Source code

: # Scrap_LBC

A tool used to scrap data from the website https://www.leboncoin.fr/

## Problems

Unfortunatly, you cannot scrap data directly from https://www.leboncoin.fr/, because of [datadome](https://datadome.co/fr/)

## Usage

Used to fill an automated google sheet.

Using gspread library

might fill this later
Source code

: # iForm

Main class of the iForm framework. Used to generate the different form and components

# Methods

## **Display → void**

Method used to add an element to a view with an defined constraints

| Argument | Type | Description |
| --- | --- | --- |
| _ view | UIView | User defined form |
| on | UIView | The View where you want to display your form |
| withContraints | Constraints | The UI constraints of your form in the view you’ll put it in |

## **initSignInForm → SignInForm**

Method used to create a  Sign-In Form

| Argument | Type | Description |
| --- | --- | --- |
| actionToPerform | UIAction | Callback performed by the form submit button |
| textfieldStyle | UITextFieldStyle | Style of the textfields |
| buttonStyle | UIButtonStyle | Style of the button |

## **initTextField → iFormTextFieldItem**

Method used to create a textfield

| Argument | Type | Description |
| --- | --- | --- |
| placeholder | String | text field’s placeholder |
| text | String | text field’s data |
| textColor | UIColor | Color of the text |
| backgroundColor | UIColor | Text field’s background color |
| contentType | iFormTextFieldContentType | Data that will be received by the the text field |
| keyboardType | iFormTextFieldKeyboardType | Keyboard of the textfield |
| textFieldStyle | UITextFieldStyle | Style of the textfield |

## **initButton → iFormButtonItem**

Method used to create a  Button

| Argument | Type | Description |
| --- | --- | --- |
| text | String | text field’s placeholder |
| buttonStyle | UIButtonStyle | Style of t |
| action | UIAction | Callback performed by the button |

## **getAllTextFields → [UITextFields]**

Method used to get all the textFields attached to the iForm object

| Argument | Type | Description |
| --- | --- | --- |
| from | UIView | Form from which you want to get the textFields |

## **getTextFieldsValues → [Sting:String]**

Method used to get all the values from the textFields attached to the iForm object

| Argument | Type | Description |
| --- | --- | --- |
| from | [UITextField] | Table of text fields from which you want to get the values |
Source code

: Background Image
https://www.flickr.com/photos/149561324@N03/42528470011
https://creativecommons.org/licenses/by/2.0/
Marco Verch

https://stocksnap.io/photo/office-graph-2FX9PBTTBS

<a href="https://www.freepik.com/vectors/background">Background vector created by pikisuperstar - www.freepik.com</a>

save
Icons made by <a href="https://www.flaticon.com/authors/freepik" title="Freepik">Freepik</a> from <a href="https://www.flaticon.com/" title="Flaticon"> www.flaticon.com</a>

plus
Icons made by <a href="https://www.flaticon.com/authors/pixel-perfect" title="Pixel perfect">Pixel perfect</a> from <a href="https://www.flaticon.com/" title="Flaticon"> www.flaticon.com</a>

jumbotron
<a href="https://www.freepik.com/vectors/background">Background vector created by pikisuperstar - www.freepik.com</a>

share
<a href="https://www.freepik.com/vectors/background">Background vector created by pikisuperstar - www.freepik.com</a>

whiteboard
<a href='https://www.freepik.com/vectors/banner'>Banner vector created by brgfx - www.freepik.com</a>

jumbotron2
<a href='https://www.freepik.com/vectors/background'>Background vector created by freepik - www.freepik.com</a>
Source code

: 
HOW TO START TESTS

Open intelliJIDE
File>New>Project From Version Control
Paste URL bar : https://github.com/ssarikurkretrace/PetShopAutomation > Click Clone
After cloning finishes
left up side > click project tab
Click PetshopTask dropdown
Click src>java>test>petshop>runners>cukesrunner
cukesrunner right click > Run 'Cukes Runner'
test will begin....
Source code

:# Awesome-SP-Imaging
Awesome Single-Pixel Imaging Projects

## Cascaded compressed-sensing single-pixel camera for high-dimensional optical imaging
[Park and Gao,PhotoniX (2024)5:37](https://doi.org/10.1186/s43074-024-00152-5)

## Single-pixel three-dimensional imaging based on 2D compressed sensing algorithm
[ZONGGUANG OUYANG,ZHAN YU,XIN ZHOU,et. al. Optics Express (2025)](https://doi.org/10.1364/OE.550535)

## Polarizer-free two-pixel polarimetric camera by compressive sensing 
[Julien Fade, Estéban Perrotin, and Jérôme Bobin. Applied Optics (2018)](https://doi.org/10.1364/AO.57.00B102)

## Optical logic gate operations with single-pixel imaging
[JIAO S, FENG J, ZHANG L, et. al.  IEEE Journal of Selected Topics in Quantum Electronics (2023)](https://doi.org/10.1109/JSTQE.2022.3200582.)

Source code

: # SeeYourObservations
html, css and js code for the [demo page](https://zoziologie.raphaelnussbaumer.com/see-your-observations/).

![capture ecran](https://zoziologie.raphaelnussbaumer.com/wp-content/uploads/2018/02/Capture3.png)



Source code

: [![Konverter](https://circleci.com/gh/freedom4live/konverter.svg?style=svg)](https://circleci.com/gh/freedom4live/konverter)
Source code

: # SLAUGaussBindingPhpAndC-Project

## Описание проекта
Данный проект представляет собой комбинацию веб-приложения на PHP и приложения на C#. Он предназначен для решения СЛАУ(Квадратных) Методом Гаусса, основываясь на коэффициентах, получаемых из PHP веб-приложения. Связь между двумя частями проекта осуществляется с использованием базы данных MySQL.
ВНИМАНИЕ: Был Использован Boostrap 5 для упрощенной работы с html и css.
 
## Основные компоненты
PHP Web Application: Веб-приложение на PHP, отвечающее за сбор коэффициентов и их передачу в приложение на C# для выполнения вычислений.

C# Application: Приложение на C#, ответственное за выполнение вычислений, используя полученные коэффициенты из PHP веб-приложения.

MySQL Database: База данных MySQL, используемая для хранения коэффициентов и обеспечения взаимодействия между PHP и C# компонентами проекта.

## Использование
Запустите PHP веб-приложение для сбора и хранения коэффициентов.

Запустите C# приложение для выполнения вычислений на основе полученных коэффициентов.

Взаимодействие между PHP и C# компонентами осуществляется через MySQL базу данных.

• **Problem**
Read the data above. Pull out each line in which the string "проекта" appears.

• **Solution to this problem**
## Описание проекта
Данный проект представляет собой комбинацию веб-приложения на PHP и приложения на C#. Он предназначен для решения СЛАУ(Квадратных) Методом Гаусса, основываясь на коэффициентах, получаемых из PHP веб-приложения. Связь между двумя частями проекта осуществляется с использованием базы данных MySQL.
MySQL Database: База данных MySQL, используемая для хранения коэффициентов и обеспечения взаимодействия между PHP и C# компонентами проекта.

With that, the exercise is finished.